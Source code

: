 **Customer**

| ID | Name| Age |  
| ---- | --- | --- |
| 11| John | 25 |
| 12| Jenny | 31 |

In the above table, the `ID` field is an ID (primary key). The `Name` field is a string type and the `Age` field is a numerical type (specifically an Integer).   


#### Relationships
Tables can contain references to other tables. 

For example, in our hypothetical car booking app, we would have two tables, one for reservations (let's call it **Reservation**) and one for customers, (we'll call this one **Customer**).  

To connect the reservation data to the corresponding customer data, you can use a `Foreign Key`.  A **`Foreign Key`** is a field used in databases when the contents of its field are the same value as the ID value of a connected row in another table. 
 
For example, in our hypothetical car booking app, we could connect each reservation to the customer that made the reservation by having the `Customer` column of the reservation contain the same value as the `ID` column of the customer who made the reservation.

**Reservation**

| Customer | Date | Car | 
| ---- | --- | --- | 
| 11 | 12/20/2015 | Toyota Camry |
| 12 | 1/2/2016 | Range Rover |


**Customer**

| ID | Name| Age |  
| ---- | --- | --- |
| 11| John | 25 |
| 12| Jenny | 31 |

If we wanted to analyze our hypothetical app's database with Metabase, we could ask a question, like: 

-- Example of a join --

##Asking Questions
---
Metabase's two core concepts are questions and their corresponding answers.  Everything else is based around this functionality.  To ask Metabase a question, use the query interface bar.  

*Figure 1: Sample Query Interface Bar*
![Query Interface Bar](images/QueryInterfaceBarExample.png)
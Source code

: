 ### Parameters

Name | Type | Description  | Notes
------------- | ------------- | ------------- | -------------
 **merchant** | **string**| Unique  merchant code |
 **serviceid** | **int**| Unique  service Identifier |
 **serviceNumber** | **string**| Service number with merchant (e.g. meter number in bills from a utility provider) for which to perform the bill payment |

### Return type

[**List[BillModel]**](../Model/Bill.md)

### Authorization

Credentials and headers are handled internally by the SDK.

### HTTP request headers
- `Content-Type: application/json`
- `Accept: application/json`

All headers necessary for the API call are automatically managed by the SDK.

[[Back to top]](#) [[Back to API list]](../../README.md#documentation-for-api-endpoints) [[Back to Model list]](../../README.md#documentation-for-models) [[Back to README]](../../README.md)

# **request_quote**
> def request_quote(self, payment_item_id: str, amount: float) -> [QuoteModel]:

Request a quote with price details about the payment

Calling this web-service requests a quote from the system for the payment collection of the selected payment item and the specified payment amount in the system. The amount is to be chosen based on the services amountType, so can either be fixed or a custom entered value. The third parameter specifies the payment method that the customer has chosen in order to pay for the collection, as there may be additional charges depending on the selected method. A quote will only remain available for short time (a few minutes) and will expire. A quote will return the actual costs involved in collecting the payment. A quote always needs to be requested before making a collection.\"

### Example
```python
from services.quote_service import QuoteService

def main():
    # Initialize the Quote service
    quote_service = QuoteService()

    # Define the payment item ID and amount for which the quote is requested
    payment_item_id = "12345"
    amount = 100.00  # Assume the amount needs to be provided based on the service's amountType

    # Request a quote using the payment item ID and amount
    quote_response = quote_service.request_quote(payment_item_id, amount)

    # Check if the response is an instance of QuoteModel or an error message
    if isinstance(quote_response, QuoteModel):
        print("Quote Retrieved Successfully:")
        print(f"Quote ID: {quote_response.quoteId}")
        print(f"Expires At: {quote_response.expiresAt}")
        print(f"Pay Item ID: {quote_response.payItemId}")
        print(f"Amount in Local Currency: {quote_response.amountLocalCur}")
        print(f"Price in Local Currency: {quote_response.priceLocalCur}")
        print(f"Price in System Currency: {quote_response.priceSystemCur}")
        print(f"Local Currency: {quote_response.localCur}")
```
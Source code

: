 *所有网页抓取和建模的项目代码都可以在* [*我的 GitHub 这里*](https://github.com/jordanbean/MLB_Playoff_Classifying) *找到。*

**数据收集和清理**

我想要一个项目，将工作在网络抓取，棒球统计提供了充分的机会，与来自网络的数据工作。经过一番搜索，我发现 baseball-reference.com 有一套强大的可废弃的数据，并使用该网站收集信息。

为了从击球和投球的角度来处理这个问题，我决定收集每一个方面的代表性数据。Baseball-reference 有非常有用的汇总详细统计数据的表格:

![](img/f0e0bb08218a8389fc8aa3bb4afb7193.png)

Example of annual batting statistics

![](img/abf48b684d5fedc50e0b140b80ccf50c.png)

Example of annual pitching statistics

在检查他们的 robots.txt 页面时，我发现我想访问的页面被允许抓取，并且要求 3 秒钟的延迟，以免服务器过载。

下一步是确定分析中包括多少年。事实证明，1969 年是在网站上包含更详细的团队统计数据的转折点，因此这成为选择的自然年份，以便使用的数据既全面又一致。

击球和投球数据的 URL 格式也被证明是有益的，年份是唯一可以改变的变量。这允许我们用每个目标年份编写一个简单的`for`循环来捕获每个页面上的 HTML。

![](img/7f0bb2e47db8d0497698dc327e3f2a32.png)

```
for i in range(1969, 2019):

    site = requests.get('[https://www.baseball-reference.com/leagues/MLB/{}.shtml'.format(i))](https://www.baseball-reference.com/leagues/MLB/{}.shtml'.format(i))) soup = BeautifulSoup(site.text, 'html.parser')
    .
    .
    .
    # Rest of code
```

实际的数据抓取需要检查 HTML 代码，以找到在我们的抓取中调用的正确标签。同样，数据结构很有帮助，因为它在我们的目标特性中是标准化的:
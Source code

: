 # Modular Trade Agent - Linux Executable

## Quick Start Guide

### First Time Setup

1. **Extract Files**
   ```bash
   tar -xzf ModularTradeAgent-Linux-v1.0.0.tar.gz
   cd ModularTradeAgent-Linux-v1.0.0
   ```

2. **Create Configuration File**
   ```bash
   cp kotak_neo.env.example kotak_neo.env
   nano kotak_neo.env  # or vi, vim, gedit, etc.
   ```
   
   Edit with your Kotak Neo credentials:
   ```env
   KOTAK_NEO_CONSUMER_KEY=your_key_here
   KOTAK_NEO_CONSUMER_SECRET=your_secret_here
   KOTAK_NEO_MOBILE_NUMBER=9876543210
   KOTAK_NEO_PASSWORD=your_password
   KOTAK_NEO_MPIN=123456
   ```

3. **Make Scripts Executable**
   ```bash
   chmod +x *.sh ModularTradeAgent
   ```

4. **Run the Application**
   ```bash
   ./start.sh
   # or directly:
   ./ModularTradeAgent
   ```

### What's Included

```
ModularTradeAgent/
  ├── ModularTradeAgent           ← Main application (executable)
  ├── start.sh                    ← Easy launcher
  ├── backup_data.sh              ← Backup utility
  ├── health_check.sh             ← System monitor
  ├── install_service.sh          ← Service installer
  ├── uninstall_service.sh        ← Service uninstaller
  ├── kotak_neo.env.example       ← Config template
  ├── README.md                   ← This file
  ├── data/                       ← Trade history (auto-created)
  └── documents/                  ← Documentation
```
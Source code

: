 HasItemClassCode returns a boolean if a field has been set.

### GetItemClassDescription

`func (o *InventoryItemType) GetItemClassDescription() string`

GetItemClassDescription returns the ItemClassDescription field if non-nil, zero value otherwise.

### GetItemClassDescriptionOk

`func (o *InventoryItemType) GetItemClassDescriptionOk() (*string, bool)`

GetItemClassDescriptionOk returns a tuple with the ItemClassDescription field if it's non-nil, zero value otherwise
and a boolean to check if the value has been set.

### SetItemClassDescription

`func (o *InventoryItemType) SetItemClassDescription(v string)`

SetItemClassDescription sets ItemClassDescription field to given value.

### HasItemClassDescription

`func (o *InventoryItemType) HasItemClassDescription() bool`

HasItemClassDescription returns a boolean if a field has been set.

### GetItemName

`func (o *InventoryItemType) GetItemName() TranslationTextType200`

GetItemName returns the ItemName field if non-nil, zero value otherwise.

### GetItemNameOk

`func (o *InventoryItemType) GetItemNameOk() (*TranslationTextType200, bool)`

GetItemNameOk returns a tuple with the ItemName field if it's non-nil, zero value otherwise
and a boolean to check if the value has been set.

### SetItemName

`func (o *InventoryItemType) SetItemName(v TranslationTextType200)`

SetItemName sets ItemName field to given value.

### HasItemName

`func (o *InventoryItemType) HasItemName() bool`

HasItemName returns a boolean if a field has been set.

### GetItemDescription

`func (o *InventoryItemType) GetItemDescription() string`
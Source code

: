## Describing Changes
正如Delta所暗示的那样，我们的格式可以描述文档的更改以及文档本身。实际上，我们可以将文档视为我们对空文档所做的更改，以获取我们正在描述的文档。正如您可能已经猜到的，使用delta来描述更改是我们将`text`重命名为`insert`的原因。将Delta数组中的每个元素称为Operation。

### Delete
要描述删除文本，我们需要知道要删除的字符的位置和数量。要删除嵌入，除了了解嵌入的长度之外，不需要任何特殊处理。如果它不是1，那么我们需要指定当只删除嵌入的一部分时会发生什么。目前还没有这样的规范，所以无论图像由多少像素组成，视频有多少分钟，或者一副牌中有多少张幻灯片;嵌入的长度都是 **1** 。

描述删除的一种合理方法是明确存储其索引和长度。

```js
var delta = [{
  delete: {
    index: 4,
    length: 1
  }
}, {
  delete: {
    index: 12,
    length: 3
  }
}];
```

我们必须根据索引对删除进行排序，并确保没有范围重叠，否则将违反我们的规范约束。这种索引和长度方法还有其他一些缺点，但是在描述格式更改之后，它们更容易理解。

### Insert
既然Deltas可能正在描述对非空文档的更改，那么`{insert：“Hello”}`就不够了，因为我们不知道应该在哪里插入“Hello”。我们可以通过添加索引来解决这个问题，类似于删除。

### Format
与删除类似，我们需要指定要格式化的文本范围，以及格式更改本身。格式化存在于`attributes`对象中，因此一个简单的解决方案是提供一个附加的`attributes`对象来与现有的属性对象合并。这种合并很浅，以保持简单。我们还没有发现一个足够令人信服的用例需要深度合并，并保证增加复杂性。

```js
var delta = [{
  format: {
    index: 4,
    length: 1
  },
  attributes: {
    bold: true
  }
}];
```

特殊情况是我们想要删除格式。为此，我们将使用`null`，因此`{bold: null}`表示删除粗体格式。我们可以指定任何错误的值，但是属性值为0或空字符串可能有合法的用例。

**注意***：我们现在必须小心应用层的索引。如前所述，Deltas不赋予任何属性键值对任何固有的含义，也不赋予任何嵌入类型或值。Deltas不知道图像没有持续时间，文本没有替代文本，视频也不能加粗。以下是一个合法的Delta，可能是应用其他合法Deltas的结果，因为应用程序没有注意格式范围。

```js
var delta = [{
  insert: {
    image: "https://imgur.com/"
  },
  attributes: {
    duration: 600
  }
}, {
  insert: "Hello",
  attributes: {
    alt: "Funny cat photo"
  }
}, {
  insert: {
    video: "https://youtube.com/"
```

--*--

## Your assignment
Your output should be the listing's lines, exact and complete, from its first line to the line that contains "For example, in our hypothetical car booking app, we would", inclusive.

## Task solution
Source code

: **Customer**

| ID | Name| Age |  
| ---- | --- | --- |
| 11| John | 25 |
| 12| Jenny | 31 |

In the above table, the `ID` field is an ID (primary key). The `Name` field is a string type and the `Age` field is a numerical type (specifically an Integer).   


#### Relationships
Tables can contain references to other tables. 

For example, in our hypothetical car booking app, we would have two tables, one for reservations (let's call it **Reservation**) and one for customers, (we'll call this one **Customer**).  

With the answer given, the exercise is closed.